*ASSIGNMENT*: Repeat each entry in the data, exactly.

Dataset excerpts
↓↓↓

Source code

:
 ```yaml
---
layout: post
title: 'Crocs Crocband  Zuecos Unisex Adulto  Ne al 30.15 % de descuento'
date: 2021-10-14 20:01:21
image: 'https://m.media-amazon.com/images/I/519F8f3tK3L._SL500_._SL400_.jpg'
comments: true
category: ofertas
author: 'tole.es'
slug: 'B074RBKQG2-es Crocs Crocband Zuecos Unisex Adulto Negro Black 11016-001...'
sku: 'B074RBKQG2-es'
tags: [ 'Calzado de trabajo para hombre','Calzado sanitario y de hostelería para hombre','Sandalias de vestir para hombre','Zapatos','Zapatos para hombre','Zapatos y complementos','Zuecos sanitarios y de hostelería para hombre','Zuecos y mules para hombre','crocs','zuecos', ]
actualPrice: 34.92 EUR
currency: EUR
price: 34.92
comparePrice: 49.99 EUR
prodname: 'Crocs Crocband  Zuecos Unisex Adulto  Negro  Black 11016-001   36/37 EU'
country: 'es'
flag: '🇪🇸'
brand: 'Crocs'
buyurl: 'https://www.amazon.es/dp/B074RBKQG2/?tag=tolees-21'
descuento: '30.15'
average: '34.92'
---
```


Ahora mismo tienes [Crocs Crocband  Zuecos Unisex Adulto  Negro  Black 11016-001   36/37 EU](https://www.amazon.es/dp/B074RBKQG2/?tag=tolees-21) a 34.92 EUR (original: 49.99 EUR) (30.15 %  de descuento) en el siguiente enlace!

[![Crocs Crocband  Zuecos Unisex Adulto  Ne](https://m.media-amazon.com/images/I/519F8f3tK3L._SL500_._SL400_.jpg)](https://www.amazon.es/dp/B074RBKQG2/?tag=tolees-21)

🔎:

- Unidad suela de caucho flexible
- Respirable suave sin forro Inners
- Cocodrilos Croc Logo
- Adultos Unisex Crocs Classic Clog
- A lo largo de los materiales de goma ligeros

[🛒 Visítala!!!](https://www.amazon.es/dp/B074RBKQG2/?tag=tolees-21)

↑↑↑

*RESPONSE TO THIS EXERCISE*:
Source code

:
 ```yaml
---
layout: post
title: 'Crocs Crocband  Zuecos Unisex Adulto  Ne al 30.15 % de descuento'
date: 2021-10-14 20:01:21
image: 'https://m.media-amazon.com/images/I/519F8f3tK3L._SL500_._SL400_.jpg'
comments: true
category: ofertas
author: 'tole.es'
slug: 'B074RBKQG2-es Crocs Crocband Zuecos Unisex Adulto Negro Black 11016-001...'
sku: 'B074RBKQG2-es'
tags: [ 'Calzado de trabajo para hombre','Calzado sanitario y de hostelería para hombre','Sandalias de vestir para hombre','Zapatos','Zapatos para hombre','Zapatos y complementos','Zuecos sanitarios y de hostelería para hombre','Zuecos y mules para hombre','crocs','zuecos', ]
actualPrice: 34.92 EUR
currency: EUR
price: 34.92
comparePrice: 49.99 EUR
prodname: 'Crocs Crocband  Zuecos Unisex Adulto  Negro  Black 11016-001   36/37 EU'
country: 'es'
flag: '🇪🇸'
brand: 'Crocs'
buyurl: 'https://www.amazon.es/dp/B074RBKQG2/?tag=tolees-21'
descuento: '30.15'
average: '34.92'
---
```


Ahora mismo tienes [Crocs Crocband  Zuecos Unisex Adulto  Negro  Black 11016-001   36/37 EU](https://www.amazon.es/dp/B074RBKQG2/?tag=tolees-21) a 34.92 EUR (original: 49.99 EUR) (30.15 %  de descuento) en el siguiente enlace!

[![Crocs Crocband  Zuecos Unisex Adulto  Ne](https://m.media-amazon.com/images/I/519F8f3tK3L._SL500_._SL400_.jpg)](https://www.amazon.es/dp/B074RBKQG2/?tag=tolees-21)

🔎:

- Unidad suela de caucho flexible
- Respirable suave sin forro Inners
- Cocodrilos Croc Logo
- Adultos Unisex Crocs Classic Clog
- A lo largo de los materiales de goma ligeros

[🛒 Visítala!!!](https://www.amazon.es/dp/B074RBKQG2/?tag=tolees-21)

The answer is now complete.